# Sandwiches



## Furryanimal (Oct 21, 2018)

*​What's your favourite sandwich?*


----------



## Olivia (Oct 21, 2018)

Arby's Roast Beef. And it's so big and stuffed with sliced beef that I eat half and then eat the other half later for another meal. And I love the bun.


----------



## applecruncher (Oct 21, 2018)

Reuben
BLT


----------



## terry123 (Oct 21, 2018)

Homegrown tomato sandwich with Hellman's mayo and good white bread.  Just hard to find those tomatoes!!


----------



## Kadee (Oct 21, 2018)

Curried egg


----------



## Gary O' (Oct 22, 2018)

terry123 said:


> Homegrown tomato sandwich with Hellman's mayo and good white bread.  Just hard to find those tomatoes!!



Yes, the tomatoes are worth the search 



applecruncher said:


> Reuben
> BLT



Yes, and oh yes

Great, it's 11:30 pm here...and I'm now really hungry


----------



## C'est Moi (Oct 22, 2018)

Basically, all the sandwiches.   :drool:


----------



## Aunt Bea (Oct 22, 2018)

I never met a sandwich I didn't like!

Grilled cheese, PB&J, Club, tuna melt, BLT, Diner-style hot turkey, cold roast pork and onions, ...


----------



## Pappy (Oct 22, 2018)

A fresh ground beef hamburger with a big slice of onion, a slice of tomato and fresh lettuce, on a sesame seed bun.
Sounds like a commercial doesn’t it?
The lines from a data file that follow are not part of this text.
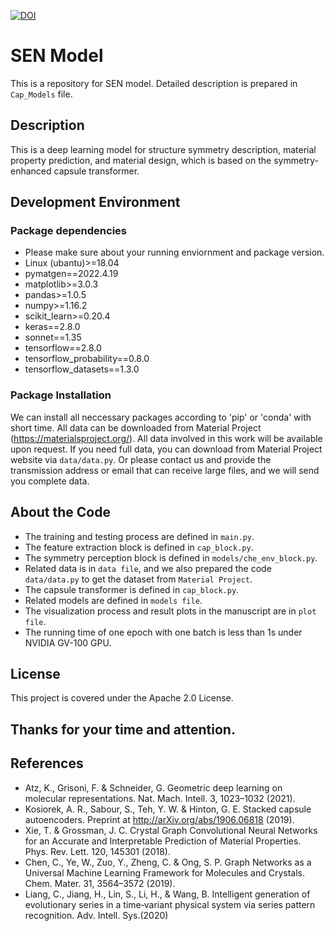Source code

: [![DOI](https://zenodo.org/badge/DOI/10.5281/zenodo.8142678.svg)](https://doi.org/10.5281/zenodo.8142678)

# SEN Model
This is a repository for SEN model.
Detailed description is prepared in `Cap_Models` file.

## Description
This is a deep learning model for structure symmetry description, material property prediction, and material design, which is based on the symmetry-enhanced capsule transformer.

## Development Environment
### Package dependencies

- Please make sure about your running enviornment and package version.
- Linux (ubantu)>=18.04
- pymatgen==2022.4.19
- matplotlib>=3.0.3
- pandas>=1.0.5
- numpy>=1.16.2
- scikit_learn>=0.20.4
- keras==2.8.0
- sonnet==1.35
- tensorflow==2.8.0
- tensorflow_probability==0.8.0
- tensorflow_datasets==1.3.0

### Package Installation
We can install all neccessary packages according to 'pip' or 'conda' with short time. 
All data can be downloaded from Material Project (https://materialsproject.org/). 
All data involved in this work will be available upon request.
If you need full data, you can download from Material Project website via `data/data.py`.
Or please contact us and provide the transmission address or email that can receive large files, and we will send you complete data. 

## About the Code
- The training and testing process are defined in `main.py`.
- The feature extraction block is defined in `cap_block.py`.
- The symmetry perception block is defined in `models/che_env_block.py`.
- Related data is in `data file`, and we also prepared the code `data/data.py` to get the dataset from `Material Project`.
- The capsule transformer is defined in `cap_block.py`.
- Related models are defined in `models file`.
- The visualization process and result plots in the manuscript are in `plot file`.
- The running time of one epoch with one batch is less than 1s under NVIDIA GV-100 GPU.

## License
This project is covered under the Apache 2.0 License.

## Thanks for your time and attention.

## References
- Atz, K., Grisoni, F. & Schneider, G. Geometric deep learning on molecular representations. Nat. Mach. Intell. 3, 1023–1032 (2021).
- Kosiorek, A. R., Sabour, S., Teh, Y. W. & Hinton, G. E. Stacked capsule autoencoders. Preprint at http://arXiv.org/abs/1906.06818 (2019). 
- Xie, T. & Grossman, J. C. Crystal Graph Convolutional Neural Networks for an Accurate and Interpretable Prediction of Material Properties. Phys. Rev. Lett. 120, 145301 (2018). 
- Chen, C., Ye, W., Zuo, Y., Zheng, C. & Ong, S. P. Graph Networks as a Universal Machine Learning Framework for Molecules and Crystals. Chem. Mater. 31, 3564–3572 (2019). 
- Liang, C.,  Jiang, H.,  Lin, S.,  Li, H., &  Wang, B. Intelligent generation of evolutionary series in a time‐variant physical system via series pattern recognition. Adv. Intell. Sys.(2020)
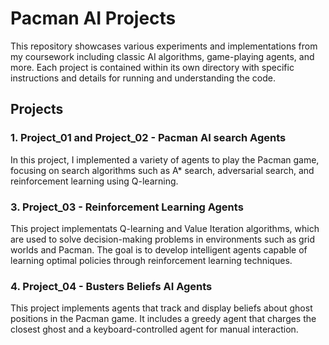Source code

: # Pacman AI Projects

This repository showcases various experiments and implementations from my coursework including classic AI algorithms, game-playing agents, and more. Each project is contained within its own directory with specific instructions and details for running and understanding the code.

## Projects

### 1. **Project_01 and Project_02 - Pacman AI search Agents**
   In this project, I implemented a variety of agents to play the Pacman game, focusing on search algorithms such as A* search, adversarial search, and reinforcement learning using Q-learning. 

### 3. **Project_03 - Reinforcement Learning Agents**
   This project implementats Q-learning and Value Iteration algorithms, which are used to solve decision-making problems in environments such as grid worlds and Pacman. The goal is to develop intelligent agents capable of learning optimal policies through reinforcement learning techniques.

### 4. **Project_04 - Busters Beliefs AI Agents**
   This project implements agents that track and display beliefs about ghost positions in the Pacman game. It includes a greedy agent that charges the closest ghost and a keyboard-controlled agent for manual interaction.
Now I know what I want for lunch......:sentimental:


----------



## moviequeen1 (Oct 22, 2018)

tuna fish,peanut butter&grape jelly,BLT


----------



## Furryanimal (Oct 22, 2018)

*Nice ones folks.I like a salmon sandwich.Very British.*


----------



## Gary O' (Oct 22, 2018)

PB&J is right up there

Good (BIG) white bread (homemade if ya got it)
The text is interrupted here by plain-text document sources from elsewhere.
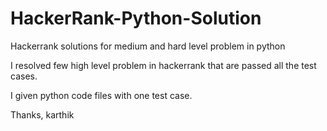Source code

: # HackerRank-Python-Solution
Hackerrank solutions for  medium and hard level problem in python

I resolved few high level problem in hackerrank that are passed all the test cases.

I given python code files with one test case.

Thanks,
karthik
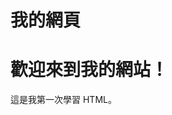 <head>
    <meta charset="UTF-8">
    <meta name="viewport" content="width=device-width, initial-scale=1.0">
    <title>漢頓</title>
    <h1>我的網頁</h1>
</head>
<body>
    <h1>歡迎來到我的網站！</h1>
    <p>這是我第一次學習 HTML。</p>
</body>
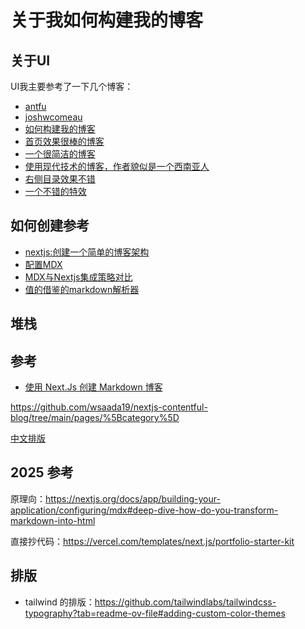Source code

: # 关于我如何构建我的博客

## 关于UI

UI我主要参考了一下几个博客：

- [antfu](https://antfu.me/posts/mental-health-oss)
- [joshwcomeau](https://www.joshwcomeau.com/css/center-a-div/)
- [如何构建我的博客](https://www.joshwcomeau.com/blog/how-i-built-my-blog/)
- [首页效果很棒的博客](https://laracasts.com/)
- [一个很简洁的博客](https://bholmes.dev/)
- [使用现代技术的博客，作者貌似是一个西南亚人](https://www.dalelarroder.com/)
- [右侧目录效果不错](https://chirpy.cotes.page/posts/getting-started/)
- [一个不错的特效](https://www.byewind.com/)

## 如何创建参考

- [nextjs:创建一个简单的博客架构](https://nextjs.org/learn-pages-router/basics/data-fetching/blog-data)
- [配置MDX](https://nextjs.org/docs/app/building-your-application/configuring/mdx)
- [MDX与Nextjs集成策略对比](https://dev.to/tylerlwsmith/quick-comparison-of-mdx-integration-strategies-with-next-js-1kcm)
- [值的借鉴的markdown解析器](https://github.com/markdown-it/markdown-it)

## 堆栈

## 参考

- [使用 Next.Js 创建 Markdown 博客](https://joyofcode.xyz/create-a-markdown-blog#your-digital-garden)

https://github.com/wsaada19/nextjs-contentful-blog/tree/main/pages/%5Bcategory%5D

[中文排版](%E5%85%B3%E4%BA%8E%E6%88%91%E5%A6%82%E4%BD%95%E6%9E%84%E5%BB%BA%E6%88%91%E7%9A%84%E5%8D%9A%E5%AE%A2%2081ba39fe2e1244859956e4db9f42438a/%E4%B8%AD%E6%96%87%E6%8E%92%E7%89%88%201bd2048329b08035ab02e0528d8f9349.md)

## 2025 参考

原理向：https://nextjs.org/docs/app/building-your-application/configuring/mdx#deep-dive-how-do-you-transform-markdown-into-html

直接抄代码：https://vercel.com/templates/next.js/portfolio-starter-kit

## 排版

- tailwind 的排版：https://github.com/tailwindlabs/tailwindcss-typography?tab=readme-ov-file#adding-custom-color-themes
Adams crunchy Old fashioned (generously applied)

High end strawberry jam…dripping

Milk, outa the jug

Hey, I’m a kid
In an old man’s body

So, I dine on it alone


----------



## IKE (Oct 22, 2018)

Fried baloney with yellow mustard and a slice of onion.


----------



## twinkles (Oct 22, 2018)

grilled baloney and cheese---blt---marshmellow and banana--tuna


----------



## Don M. (Oct 22, 2018)

Sausage and Egg McMuffin at McDonalds.


----------



## gennie (Oct 22, 2018)

terry123 said:


> Homegrown tomato sandwich with Hellman's mayo and good white bread.  Just hard to find those tomatoes!!



Yes, the best.  BLT next


----------



## SeaBreeze (Oct 22, 2018)

Prosciutto ham, Danish Creme Havarti cheese, Kraft or Hellman's mayo, touch of brown mustard, thin slice of onion on a croissant roll.


----------



## RadishRose (Oct 22, 2018)

Aside from the tomato, I really like a salami sandwich.


----------



## jujube (Oct 22, 2018)

BLT, year round.

On a cold winter's day, a grilled cheese sammich with tomato soup.

Summer time?  North Carolina tomato on plain old lightly toasted white bread (the only time I'll eat white bread) with LOTS of salt and mayo.


----------



## Trade (Oct 22, 2018)

My favorite is a Taylor Ham and egg with cheese like you can get in New Jersey. They're awesome. Like mainlining Cholesterol. 

The meatball parms like you get in New Jersey are a close second.


----------



## dkay (Oct 23, 2018)

yummmmmmy...sandwiches, all kinds of sandwiches!


----------



## debbie in seattle (Oct 24, 2018)

Just found my new ‘favorite’.    It is Brie cheese, bacon and some red spread kind of thing on deli type raisin bread.    Wonderful.    Found it at a grocers deli I shop at.


----------



## Gary O' (Oct 24, 2018)

debbie in seattle said:


> Just found my new ‘favorite’.    It is Brie cheese, bacon and some red spread kind of thing on deli type raisin bread.    Wonderful.    Found it at a grocers deli I shop at.



I tried some brie at a party once

on some sorta cracker

Thought ‘Heyyyy!’

Bought some
Ate it all

I tend to gobble

Got sick on it

Thought ‘No more brie for thee’


----------



## tortiecat (Oct 24, 2018)

Never have 'white bread' and seldom have processed meats.
Grilled cheese with cheddar not processed cheese slices, BLT
on a multi grained roll, egg salad, salmon salad, again on
a multi grain bread.


----------



## debbie in seattle (Oct 24, 2018)

Perhaps you ate ate too much Brie.   Remember to pace yourself.   





Gary O' said:


> I tried some brie at a party once
> 
> on some sorta cracker
> 
> ...


----------



## Tommy (Oct 25, 2018)

Whole wheat bread with butter, radish slices, and a touch of salt.  That was my father's favorite as well.


----------



## Gary O' (Oct 25, 2018)

debbie in seattle said:


> Perhaps you ate ate too much Brie.   Remember to pace yourself.



No doubt (I'm gonna write this down)


----------



## Gary O' (Oct 25, 2018)

Tommy said:


> Whole wheat bread with butter, radish slices, and a touch of salt.  That was my father's favorite as well.


Interesting
I've always removed the bread and butter


----------